Segment Open

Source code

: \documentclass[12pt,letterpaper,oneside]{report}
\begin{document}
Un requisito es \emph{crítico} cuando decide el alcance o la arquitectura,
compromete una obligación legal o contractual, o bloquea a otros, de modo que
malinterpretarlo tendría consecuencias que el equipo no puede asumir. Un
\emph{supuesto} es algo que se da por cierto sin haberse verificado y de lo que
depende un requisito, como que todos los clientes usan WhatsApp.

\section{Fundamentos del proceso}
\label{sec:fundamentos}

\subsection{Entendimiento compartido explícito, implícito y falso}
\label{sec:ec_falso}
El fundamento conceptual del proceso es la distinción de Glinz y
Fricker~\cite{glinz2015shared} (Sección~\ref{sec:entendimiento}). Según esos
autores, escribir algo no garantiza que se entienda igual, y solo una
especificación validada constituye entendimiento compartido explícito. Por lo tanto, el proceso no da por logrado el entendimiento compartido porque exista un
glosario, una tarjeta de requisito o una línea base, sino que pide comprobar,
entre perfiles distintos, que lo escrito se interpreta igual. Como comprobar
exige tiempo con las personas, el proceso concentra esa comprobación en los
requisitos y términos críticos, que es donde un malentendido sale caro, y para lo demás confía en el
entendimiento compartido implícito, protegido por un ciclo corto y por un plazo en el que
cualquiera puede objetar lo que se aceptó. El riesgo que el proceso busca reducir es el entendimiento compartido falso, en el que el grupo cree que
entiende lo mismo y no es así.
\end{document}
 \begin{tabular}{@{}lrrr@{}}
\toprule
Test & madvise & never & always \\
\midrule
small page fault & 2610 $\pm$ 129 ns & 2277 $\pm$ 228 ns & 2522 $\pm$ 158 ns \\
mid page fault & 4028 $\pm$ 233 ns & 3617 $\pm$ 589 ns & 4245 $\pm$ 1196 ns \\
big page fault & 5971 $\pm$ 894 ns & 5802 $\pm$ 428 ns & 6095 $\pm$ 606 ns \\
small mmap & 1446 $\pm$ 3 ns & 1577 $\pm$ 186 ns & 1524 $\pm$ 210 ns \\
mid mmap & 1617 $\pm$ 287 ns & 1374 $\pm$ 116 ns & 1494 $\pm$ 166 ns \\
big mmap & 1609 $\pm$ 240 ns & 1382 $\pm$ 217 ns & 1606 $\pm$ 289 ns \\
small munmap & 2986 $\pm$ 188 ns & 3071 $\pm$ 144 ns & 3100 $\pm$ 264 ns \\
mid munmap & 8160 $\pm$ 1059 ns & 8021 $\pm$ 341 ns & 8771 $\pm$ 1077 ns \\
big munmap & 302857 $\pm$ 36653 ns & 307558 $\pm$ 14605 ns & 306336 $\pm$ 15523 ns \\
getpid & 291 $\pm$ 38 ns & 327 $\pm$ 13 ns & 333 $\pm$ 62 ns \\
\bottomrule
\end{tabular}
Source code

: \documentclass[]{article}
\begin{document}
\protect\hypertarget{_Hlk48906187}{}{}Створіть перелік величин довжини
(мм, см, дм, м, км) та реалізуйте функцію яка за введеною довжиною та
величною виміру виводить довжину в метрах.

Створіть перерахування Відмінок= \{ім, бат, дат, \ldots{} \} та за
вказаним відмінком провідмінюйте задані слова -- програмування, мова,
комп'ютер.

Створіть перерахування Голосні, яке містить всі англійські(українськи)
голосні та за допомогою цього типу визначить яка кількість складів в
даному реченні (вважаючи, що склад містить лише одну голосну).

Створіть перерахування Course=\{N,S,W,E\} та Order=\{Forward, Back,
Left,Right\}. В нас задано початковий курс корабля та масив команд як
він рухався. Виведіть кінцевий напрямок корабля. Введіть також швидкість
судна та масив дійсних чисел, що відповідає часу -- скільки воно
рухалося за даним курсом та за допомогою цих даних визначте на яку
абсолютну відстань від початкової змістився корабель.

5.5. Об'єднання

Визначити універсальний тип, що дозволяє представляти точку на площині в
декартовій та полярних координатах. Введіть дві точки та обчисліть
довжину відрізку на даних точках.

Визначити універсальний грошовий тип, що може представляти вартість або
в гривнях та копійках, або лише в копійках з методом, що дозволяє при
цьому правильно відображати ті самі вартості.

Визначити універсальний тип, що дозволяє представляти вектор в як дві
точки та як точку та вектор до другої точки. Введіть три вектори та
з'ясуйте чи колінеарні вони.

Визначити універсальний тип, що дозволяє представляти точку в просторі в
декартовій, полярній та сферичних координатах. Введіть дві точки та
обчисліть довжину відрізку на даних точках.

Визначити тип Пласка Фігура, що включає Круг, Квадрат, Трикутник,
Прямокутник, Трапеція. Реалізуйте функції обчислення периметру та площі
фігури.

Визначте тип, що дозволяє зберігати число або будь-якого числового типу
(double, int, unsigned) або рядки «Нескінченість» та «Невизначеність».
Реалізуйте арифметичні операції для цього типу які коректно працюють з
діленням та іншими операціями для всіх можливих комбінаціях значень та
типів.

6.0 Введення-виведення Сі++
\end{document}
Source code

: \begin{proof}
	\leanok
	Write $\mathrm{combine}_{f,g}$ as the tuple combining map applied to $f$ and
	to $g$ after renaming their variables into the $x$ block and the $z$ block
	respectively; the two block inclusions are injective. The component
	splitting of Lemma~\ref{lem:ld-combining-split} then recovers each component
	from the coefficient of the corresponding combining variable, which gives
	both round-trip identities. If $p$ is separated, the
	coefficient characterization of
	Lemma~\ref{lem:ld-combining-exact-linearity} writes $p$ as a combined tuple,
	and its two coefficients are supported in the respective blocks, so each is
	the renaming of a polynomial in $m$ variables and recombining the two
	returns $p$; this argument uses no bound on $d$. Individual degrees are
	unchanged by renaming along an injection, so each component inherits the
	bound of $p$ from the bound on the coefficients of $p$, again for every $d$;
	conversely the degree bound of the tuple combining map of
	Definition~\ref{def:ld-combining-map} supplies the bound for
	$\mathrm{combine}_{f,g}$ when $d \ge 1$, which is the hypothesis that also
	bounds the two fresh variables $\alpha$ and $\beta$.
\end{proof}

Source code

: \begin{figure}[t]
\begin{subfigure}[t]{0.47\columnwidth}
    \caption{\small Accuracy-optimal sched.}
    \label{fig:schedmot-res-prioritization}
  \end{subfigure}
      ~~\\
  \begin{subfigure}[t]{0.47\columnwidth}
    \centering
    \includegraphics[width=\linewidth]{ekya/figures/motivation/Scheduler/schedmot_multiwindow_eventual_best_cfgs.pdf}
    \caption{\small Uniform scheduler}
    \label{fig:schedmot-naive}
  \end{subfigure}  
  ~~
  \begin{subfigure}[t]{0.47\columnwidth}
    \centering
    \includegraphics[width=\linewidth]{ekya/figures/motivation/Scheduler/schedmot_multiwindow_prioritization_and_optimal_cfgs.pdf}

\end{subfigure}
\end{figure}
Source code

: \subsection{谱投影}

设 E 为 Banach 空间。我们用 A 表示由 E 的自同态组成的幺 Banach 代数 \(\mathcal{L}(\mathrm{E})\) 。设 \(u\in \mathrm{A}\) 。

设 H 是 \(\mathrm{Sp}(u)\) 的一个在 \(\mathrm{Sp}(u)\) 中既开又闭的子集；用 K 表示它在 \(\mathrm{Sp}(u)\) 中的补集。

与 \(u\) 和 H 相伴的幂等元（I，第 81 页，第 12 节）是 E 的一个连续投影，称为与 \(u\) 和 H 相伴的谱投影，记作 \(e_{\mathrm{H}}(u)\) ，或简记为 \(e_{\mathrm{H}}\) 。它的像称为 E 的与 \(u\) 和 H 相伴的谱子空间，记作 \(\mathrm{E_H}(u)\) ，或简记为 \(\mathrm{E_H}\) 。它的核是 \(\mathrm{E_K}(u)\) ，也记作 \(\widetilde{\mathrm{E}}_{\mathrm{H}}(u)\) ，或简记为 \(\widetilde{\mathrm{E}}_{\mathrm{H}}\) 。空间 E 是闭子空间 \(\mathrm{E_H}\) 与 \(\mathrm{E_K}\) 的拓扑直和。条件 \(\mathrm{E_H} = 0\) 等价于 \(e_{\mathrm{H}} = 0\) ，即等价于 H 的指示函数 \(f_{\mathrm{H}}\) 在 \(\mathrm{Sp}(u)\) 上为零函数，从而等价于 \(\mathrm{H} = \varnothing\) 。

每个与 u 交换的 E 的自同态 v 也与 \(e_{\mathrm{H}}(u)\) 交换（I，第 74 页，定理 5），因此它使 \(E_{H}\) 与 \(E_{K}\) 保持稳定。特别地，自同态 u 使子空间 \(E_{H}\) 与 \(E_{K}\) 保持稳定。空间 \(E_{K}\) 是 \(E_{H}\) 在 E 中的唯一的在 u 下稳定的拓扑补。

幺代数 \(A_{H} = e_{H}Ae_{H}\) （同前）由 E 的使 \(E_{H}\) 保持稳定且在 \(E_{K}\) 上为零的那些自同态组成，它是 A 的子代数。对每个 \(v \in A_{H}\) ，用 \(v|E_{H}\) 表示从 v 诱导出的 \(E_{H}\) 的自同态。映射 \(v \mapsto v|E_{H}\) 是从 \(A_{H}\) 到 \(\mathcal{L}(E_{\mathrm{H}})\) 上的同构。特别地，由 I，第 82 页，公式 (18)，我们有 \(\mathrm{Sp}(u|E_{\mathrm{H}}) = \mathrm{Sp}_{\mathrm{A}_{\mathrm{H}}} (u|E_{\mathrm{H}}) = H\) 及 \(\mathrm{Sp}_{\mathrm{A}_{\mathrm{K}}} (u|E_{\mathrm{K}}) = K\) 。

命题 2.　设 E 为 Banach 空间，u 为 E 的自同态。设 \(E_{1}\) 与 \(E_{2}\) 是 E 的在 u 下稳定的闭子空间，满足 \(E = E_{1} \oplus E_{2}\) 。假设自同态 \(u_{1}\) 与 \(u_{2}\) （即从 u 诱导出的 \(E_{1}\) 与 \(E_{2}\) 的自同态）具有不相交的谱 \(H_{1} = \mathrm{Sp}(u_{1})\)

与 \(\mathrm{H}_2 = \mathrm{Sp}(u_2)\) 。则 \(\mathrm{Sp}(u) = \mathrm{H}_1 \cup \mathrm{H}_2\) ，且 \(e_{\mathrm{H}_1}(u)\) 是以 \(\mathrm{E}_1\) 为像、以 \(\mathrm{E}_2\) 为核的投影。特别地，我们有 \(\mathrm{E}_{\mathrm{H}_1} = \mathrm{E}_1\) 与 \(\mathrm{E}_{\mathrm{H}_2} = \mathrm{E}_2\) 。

Segment Closed

GOAL OF THE EXERCISE
Report every line of the material above in which "точку" appears.

REPLY
Визначити універсальний тип, що дозволяє представляти точку на площині в
точки та як точку та вектор до другої точки. Введіть три вектори та
Визначити універсальний тип, що дозволяє представляти точку в просторі в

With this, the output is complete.